However, after running those TCP analyzer pages again, my RWIN is still 5840.

Any ideas?

----------

## Braempje

I tought there was a kernel option you had to turn on to adjust tcp window settings etc.

----------

## neenee

i've been looking for a way to set those

options as well. with windows they seem-

ed to make a difference; maybe they

will improve something with linux as well.

----------

## dsd

 *Braempje wrote:*   

> I tought there was a kernel option you had to turn on to adjust tcp window settings etc.

 

any idea which one? theres quite a lot of network options, none jump out from the crowd for this functionality.

----------

## gizmo.tar.bz23

just have a look at

/proc/sys/net/core/rmem_max

----------

## dsd

thanks for the reply, but i already tried that one (i set it in my series of commands from my search on google). doesnt help  :Sad: 

----------

## dsd

bump.. still havent found an answer  :Sad: 

----------

## neenee

hm. i will do a proper search across the net in a moment.

i'll report back with whatever i find. even if it is nothing.

hm.. the only thing i found was that a large receive win-

dow is only necessary when a connection is made with

a large delay (200+ms).

and i found many people asking the same thing; how to

make a setting and have it saved an used by linux.

----------

## dsd

thanks for looking.

 *neenee wrote:*   

> hm.. the only thing i found was that a large receive win-
> 
> dow is only necessary when a connection is made with
> 
> a large delay (200+ms).

 

that may be true, but then again, delays in data transfers can be caused by a low RWIN value. assume a situation where a remote server is sending you data: when the recieve window has been filled, the remote server will stall sending any more data until an ACK is recieved from you (the client). a small delay is introduced there (quite large delay when you got a flakey upstream like me). a larger RWIN results in less ACK'ing, fewer delays.

im usually not too bothered by these things, but a value of 5840 seems strikingly low.

----------

## sschlueter

 *dsd wrote:*   

> 
> 
> He says that the windows default is usually around 64000, but he recomends registry tweaks to increase this to much much higher.
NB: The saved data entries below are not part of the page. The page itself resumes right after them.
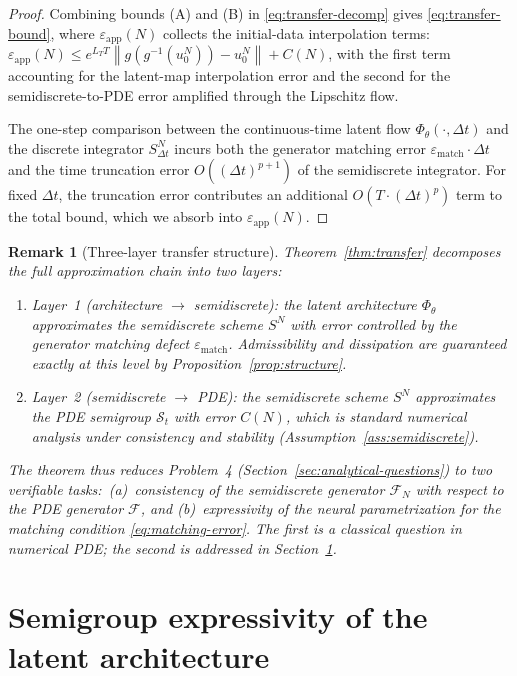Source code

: \documentclass[11pt]{article}
\newtheorem{remark}{Remark}
\newcommand{\cS}{\mathcal{S}}
\newcommand{\cF}{\mathcal{F}}
\newcommand{\cFN}{\mathcal{F}_N}
\newcommand{\PhiT}{\Phi_{\theta}}
\newcommand{\norm}[1]{\left\lVert #1 \right\rVert}
\begin{document}
\begin{proof}
Combining bounds (A) and (B) in \eqref{eq:transfer-decomp} gives \eqref{eq:transfer-bound}, where $\varepsilon_{\mathrm{app}}(N)$ collects the initial-data interpolation terms: $\varepsilon_{\mathrm{app}}(N)\le e^{L_TT}\norm{g(g^{-1}(u_0^N))-u_0^N}+C(N)$, with the first term accounting for the latent-map interpolation error and the second for the semidiscrete-to-PDE error amplified through the Lipschitz flow.

The one-step comparison between the continuous-time latent flow $\PhiT(\cdot,\Delta t)$ and the discrete integrator $S^N_{\Delta t}$ incurs both the generator matching error $\varepsilon_{\mathrm{match}}\cdot\Delta t$ and the time truncation error $O((\Delta t)^{p+1})$ of the semidiscrete integrator. For fixed $\Delta t$, the truncation error contributes an additional $O(T\cdot(\Delta t)^p)$ term to the total bound, which we absorb into $\varepsilon_{\mathrm{app}}(N)$.
\end{proof}

\begin{remark}[Three-layer transfer structure]\label{rem:transfer-interpretation}
Theorem~\ref{thm:transfer} decomposes the full approximation chain into two layers:
\begin{enumerate}[label=(\alph*)]
    \item \emph{Layer~1 (architecture $\to$ semidiscrete):} the latent architecture $\PhiT$ approximates the semidiscrete scheme $S^N$ with error controlled by the generator matching defect $\varepsilon_{\mathrm{match}}$. Admissibility and dissipation are guaranteed exactly at this level by Proposition~\ref{prop:structure}.
    \item \emph{Layer~2 (semidiscrete $\to$ PDE):} the semidiscrete scheme $S^N$ approximates the PDE semigroup $\cS_t$ with error $C(N)$, which is standard numerical analysis under consistency and stability (Assumption~\ref{ass:semidiscrete}).
\end{enumerate}
The theorem thus reduces Problem~4 (Section~\ref{sec:analytical-questions}) to two verifiable tasks:~(a)~consistency of the semidiscrete generator $\cFN$ with respect to the PDE generator $\cF$, and (b)~expressivity of the neural parametrization for the matching condition \eqref{eq:matching-error}. The first is a classical question in numerical PDE; the second is addressed in Section~\ref{sec:expressivity}.
\end{remark}

\section{Semigroup expressivity of the latent architecture}\label{sec:expressivity}
\end{document}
On some sites I found recommended values ranging from 300000 to 800000.
> 
> 

 

5840 is just the default receive window. If net.ipv4.tcp_window_scaling is set, then the receive window is adjusted dynamically. 

And btw the largest windows size is 65535. Higher values are not possible because it's stored in a 16 bit field. (rfc1323 describes the idea of an "implicit scale factor" but I'm unsure if that's implemented in Linux.)

Anyway, the problems with your network connection must have another reason.

----------

## dalu

 *sschlueter wrote:*   

>  *dsd wrote:*   
> 
> He says that the windows default is usually around 64000, but he recomends registry tweaks to increase this to much much higher. On some sites I found recommended values ranging from 300000 to 800000.
> 
>  
> ...

 

digging up an old thread,

this sounds good in theory, but it doesnt scale anything

 *Quote:*   

> 
> 
> Default Receive Window (RWIN) = 5808
> 
> RWIN Scaling (RFC1323) = 0 bits
> ...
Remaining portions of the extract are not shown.